L’après midi, nous nous rendons dans un foyer pour garçons, géré par le Père Carlos d’origine mexicaine. Nous
échangeons nos manières de procéder sur le système scolaire. Nous rencontrons plusieurs de ces enfants, parmi
lesquels certains se détachent par leur motivation et curiosité. Le Père Carlos nous conduit ensuite au couvent
avec lequel son foyer s’associe pour permettre d’offrir une scolarité aux enfants. Nous partageons danses et
chants locaux avec les filles scolarisées.

23/07/11

C’est la première fois que nous assistons réellement à un cours : nous sommes assis au fond de la classe
pendant que la maîtresse déroule son programme. Il débute par l’appel des enfants, puis quatre ateliers leur
sont proposés : mathématiques, bengali, dessin (loisirs créatifs) et jeux. En fonction de leur motivation, ils
peuvent changer d’activité. Le professeur nous explique que, lorsqu’un enfant est en avance sur le programme,
il lui propose d’autres manuels adaptés à son niveau afin de ne pas le freiner dans son apprentissage. Le travail
par pôle d’activité est une préconisation du programme UCPEP de Caritas. La maitresse nous propose de leur
apprendre une chanson apprise dans nos classes maternelles. C’est ainsi que nous entonnons « une souris verte »
puis « savez-vous planter des choux ? » ce qui amuse beaucoup les élèves … et les adultes !

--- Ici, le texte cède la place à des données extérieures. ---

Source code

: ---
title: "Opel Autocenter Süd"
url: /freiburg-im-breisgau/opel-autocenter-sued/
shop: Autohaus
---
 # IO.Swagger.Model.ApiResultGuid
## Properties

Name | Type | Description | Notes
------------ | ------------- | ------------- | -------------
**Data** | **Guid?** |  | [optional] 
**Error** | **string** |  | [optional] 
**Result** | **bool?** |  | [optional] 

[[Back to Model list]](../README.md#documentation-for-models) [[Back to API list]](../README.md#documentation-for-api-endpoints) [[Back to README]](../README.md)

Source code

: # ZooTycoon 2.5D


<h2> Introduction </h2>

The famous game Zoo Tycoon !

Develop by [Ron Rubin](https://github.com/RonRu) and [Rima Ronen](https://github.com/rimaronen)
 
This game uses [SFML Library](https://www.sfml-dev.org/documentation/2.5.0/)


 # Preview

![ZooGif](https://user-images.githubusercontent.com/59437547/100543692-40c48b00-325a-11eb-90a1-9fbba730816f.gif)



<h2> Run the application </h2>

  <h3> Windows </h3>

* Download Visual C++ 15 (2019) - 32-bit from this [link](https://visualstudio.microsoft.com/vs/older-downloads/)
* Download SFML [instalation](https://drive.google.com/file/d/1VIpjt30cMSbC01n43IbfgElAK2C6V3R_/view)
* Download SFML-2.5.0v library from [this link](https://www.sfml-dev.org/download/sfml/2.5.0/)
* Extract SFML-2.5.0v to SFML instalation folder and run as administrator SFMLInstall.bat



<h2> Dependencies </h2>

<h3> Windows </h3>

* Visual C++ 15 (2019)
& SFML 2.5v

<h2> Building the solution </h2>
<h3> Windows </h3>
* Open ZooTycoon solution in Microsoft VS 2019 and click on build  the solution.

Après ce moment ludique, nous nous entretenons plus sérieusement avec des parents, des membres du comité de
gestion et une conseillère gouvernementale présente pour appuyer le programme. Leurs principaux problèmes
sont d’ordres financier et matériel (et en particulier l’agrandissement de l’école). Ils ne peuvent réaliser les
travaux eux-mêmes car ils ont déjà des difficultés à se procurer de la nourriture et des vêtements. Les parents
nous demandent de donner notre avis sur l’école du village, ils sont sensibles à nos remarques et à nos pistes
d’amélioration. D’ailleurs les professeurs vont bientôt se former à la mise en place d’un nouveau programme
élaboré par Caritas, car le niveau des enfants progresse constamment et l’association s’adapte en permanence à la
réalité de terrain.

Avant de quitter le village, nous avons aussi l’occasion de découvrir la façon dont travaillent les artisans de
céramique. En effet, la fabrication de poterie traditionnelle est la principale source de revenu de la communauté.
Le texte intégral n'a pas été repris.